Equipping police with body cameras was supposed to help the public hold law enforcers accountable but like any solution the State agrees to, body cameras turned out to be yet another weapon in the State’s arsenal to expropriate wealth from its subjects. State governments are placing body camera footage under lock and key so it can’t be used by the public:
North Carolina, for example, passed legislation last year excluding body camera video from the public record, so footage is not available through North Carolina’s Public Records Act. That means civilians have no right to view police recordings in the Tar Heel state unless their voice or image was captured in the video.
Louisiana also exempts body camera video from public records laws.
South Carolina will only release body camera footage to criminal defendants and the subjects of recordings.
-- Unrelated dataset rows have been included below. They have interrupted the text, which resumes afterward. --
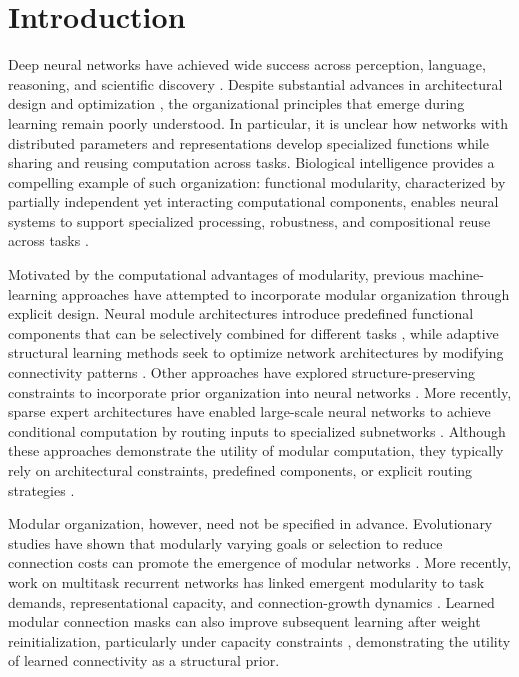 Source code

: \documentclass{article}
\begin{document}
\section{Introduction}

Deep neural networks have achieved wide success across perception, language, reasoning, and scientific discovery \cite{Bengio+chapter2007,Hinton06,goodfellow2016deep}. Despite substantial advances in architectural design \cite{heDeepResidualLearning2015,huangDenselyConnectedConvolutional2018} and optimization \cite{ruderOverviewGradientDescent2017}, the organizational principles that emerge during learning remain poorly understood. In particular, it is unclear how networks with distributed parameters and representations develop specialized functions while sharing and reusing computation across tasks. Biological intelligence provides a compelling example of such organization: functional modularity, characterized by partially independent yet interacting computational components, enables neural systems to support specialized processing, robustness, and compositional reuse across tasks \cite{damicelliTopologicalReinforcementPrinciple2019,margalitUnifyingFrameworkFunctional2024}.

Motivated by the computational advantages of modularity, previous machine-learning approaches have attempted to incorporate modular organization through explicit design. Neural module architectures introduce predefined functional components that can be selectively combined for different tasks \cite{andreasNeuralModuleNetworks2017,braylanReuseNeuralModules2015}, while adaptive structural learning methods seek to optimize network architectures by modifying connectivity patterns \cite{cortesAdaNetAdaptiveStructural2017,liuStructureLearningDeep2018}. Other approaches have explored structure-preserving constraints to incorporate prior organization into neural networks \cite{celledoniStructurepreservingDeepLearning2021}. More recently, sparse expert architectures have enabled large-scale neural networks to achieve conditional computation by routing inputs to specialized subnetworks \cite{shazeer2017outrageously,fedus2022switch}. Although these approaches demonstrate the utility of modular computation, they typically rely on architectural constraints, predefined components, or explicit routing strategies \cite{sunModularityDeepLearning2023}.

Modular organization, however, need not be specified in advance. Evolutionary studies have shown that modularly varying goals or selection to reduce connection costs can promote the emergence of modular networks \cite{kashtan2005spontaneous,clune2013evolutionary}. More recently, work on multitask recurrent networks has linked emergent modularity to task demands, representational capacity, and connection-growth dynamics \cite{wu2026taskstructured}. Learned modular connection masks can also improve subsequent learning after weight reinitialization, particularly under capacity constraints \cite{wu2026taskstructured}, demonstrating the utility of learned connectivity as a structural prior.
\end{document}
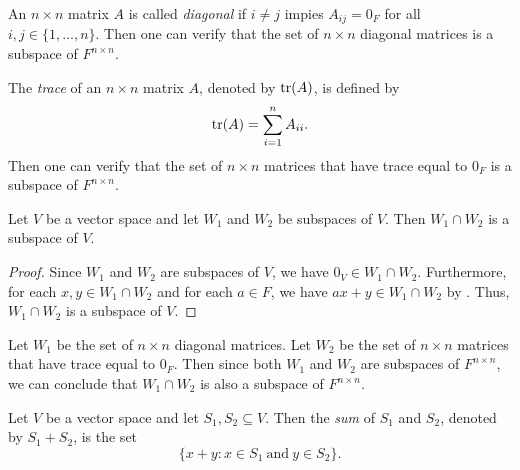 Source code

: \begin{example}
  An $n \times n$ matrix $A$ is called \emph{diagonal} if $i \neq j$ impies
  $A_{ij} = 0_F$ for all $i, j \in \{1, \dots, n\}$.
  Then one can verify that the set of $n \times n$ diagonal matrices is a
  subspace of $F^{n \times n}$.
\end{example}

\begin{example}
  The \emph{trace} of an $n \times n$ matrix $A$, denoted by $\operatorname{tr}(A)$, is
  defined by
  \begin{equation*}
    \operatorname{tr}(A) = \sum_{i=1}^n A_{ii}.
  \end{equation*}
  Then one can verify that the set of $n \times n$ matrices that have trace
  equal to $0_F$ is a subspace of $F^{n \times n}$.
\end{example}

\begin{proposition}\label{prop:subspace-intersection}
  Let $V$ be a vector space and let $W_1$ and $W_2$ be subspaces of $V$.
  Then $W_1 \cap W_2$ is a subspace of $V$.
\end{proposition}
\begin{proof}
  Since $W_1$ and $W_2$ are subspaces of $V$, we have $0_V \in W_1 \cap W_2$.
  Furthermore, for each $x, y \in W_1 \cap W_2$ and for each $a \in F$, we have
  $ax + y \in W_1 \cap W_2$ by .
  Thus, $W_1 \cap W_2$ is a subspace of $V$.
\end{proof}

\begin{example}
  Let $W_1$ be the set of $n \times n$ diagonal matrices.
  Let $W_2$ be the set of $n \times n$ matrices that have trace equal to $0_F$.
  Then since both $W_1$ and $W_2$ are subspaces of $F^{n \times n}$,
  we can conclude that $W_1 \cap W_2$ is also a subspace of $F^{n \times n}$.
\end{example}

\begin{definition}\label{def:sum}
  Let $V$ be a vector space and let $S_1, S_2 \subseteq V$.
  Then the \emph{sum} of $S_1$ and $S_2$, denoted by $S_1 + S_2$, is the set
  \begin{equation*}
    \{x + y: x \in S_1\ \text{and}\ y \in S_2\}.
  \end{equation*}
\end{definition}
Kansas classifies body camera video as “criminal investigation documents” available only when investigations are closed. The Topeka Police Department may have wanted positive public relations with the release of its pond rescue video, but if a news outlet had requested that video through Kansas’ Open Records Act, that request would’ve likely been denied.
I stated pretty early on in the body camera debate that the footage would be useless, at least as far as holding the police accountable goes, unless the video was streamed directly to a third-party server that wasn’t under the control of any government entity. However, most body cameras upload their data to services, such as Axon’s evidence.com, that are controlled by parties with a vested interest in pleasing police departments. Combine that setup with the state laws that put the footage outside of the public’s reach and you have another tool that was sold as being good for the people that was actually very bad for them.